Overall, a solid mystery and a very enjoyable read
Release Date: August 11, 2020
His Father’s Ghost (Mina Scarletti #5) by Linda Stratmann
First off, I can say that my automatic rating for this series is five stars, it’s that good. The Victorian period is painstakingly portrayed so realistically, I expect to see men in top hats driving by my window in horse carriages.
Mina is an intelligent and spirited young woman battling Scoliosis, which she manages with grace and strength. But when a slight cold becomes serious, she is tucked away into bed, protected from the outside world by her hired nurse and her family. But that doesn’t stop Mina from cracking another Spiritualist case. Using her dedicated friends, she delves into the mystery of Franklin, a young lad haunted by the ghost of his father, Jasper, who vanished seven years before after falling off a yacht into the sea. Shortly after his disappearance, the truth was revealed; Jasper was on the verge of bankruptcy and was unable to hide his money troubles any longer. But without a body, it took several years to have him declared legally dead. Shortly after, his widow married a new husband and the rumors started flying once again.

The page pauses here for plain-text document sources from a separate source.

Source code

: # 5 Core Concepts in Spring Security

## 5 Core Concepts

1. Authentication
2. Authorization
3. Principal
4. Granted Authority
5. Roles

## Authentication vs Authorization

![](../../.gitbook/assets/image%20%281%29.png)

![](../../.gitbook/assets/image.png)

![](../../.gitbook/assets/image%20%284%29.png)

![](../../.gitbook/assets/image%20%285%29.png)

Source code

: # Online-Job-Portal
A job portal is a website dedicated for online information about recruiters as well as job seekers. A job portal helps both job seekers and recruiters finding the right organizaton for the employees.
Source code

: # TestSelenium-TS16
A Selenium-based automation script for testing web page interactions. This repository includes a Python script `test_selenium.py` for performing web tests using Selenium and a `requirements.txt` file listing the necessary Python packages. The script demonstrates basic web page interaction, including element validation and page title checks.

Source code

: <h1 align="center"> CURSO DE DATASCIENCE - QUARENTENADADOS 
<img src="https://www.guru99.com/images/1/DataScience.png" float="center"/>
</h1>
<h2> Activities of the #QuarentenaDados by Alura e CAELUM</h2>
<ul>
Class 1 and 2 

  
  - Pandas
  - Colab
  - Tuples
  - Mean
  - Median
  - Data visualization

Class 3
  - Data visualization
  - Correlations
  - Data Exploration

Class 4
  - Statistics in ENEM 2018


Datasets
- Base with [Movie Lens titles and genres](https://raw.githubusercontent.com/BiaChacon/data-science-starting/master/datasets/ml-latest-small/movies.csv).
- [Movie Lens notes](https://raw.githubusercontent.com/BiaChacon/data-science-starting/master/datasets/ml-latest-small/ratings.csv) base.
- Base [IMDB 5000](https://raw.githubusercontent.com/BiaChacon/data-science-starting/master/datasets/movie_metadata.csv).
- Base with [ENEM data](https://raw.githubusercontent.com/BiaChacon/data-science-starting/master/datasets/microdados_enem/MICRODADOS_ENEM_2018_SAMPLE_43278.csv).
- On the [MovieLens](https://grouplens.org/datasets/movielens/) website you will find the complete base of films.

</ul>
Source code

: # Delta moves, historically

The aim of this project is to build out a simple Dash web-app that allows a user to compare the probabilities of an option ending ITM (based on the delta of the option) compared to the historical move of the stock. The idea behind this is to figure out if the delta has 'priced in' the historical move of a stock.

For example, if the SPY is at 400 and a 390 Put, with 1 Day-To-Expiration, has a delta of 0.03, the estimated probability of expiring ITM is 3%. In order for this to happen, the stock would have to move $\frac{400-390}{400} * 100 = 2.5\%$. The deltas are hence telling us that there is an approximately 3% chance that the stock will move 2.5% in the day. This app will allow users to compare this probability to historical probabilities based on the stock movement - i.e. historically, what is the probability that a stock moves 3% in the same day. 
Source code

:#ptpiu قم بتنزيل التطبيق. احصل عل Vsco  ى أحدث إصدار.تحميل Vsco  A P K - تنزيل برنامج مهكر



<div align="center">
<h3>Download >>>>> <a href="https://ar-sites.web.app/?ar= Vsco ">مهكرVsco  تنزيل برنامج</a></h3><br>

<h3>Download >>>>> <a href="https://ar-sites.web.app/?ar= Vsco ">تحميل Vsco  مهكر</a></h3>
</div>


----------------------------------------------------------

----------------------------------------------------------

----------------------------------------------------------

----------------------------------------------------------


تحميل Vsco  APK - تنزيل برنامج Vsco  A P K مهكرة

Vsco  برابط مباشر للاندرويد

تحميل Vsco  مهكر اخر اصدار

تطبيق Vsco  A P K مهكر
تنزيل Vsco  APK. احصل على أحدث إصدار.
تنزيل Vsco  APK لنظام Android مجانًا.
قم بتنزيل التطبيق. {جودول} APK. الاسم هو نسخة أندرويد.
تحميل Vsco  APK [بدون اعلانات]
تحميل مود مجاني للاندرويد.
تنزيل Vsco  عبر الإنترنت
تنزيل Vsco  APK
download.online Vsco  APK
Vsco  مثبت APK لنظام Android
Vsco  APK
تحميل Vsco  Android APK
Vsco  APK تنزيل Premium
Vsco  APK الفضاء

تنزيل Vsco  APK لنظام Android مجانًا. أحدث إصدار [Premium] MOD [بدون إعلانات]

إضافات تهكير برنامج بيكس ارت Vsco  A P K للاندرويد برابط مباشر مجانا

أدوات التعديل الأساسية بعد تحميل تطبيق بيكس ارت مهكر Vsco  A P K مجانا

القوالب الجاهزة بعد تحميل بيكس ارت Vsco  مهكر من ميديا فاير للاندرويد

Desperate to help her young son, the widow asks Mina to help. Mina, fascinated by the disappearance, calls in her network of friends tp find information about the case. Slowly, she works her way through the web of misinformation and finally uncovers the truth.
I started this after supper and couldn’t put it down until I finished it well after midnight. The plot, characters and locale are so vivid, so three dimensional that I felt like I was right there in the thick of things. When I picked up the book, I thought that Mina being stuck in bed for the majority of the book would make it dull, but that wasn’t the case at all. Between Mina’s brother Richard’s tales and the observations of the flamboyant actor Mr. Merridew, I felt like I was seeing it through their eyes. I loved the ending, which neatly tied the threads together and even made me a bit misty.
Truly, this is a magnificent series and one I heartily recommend to historical mystery and cozy mystery fans alike.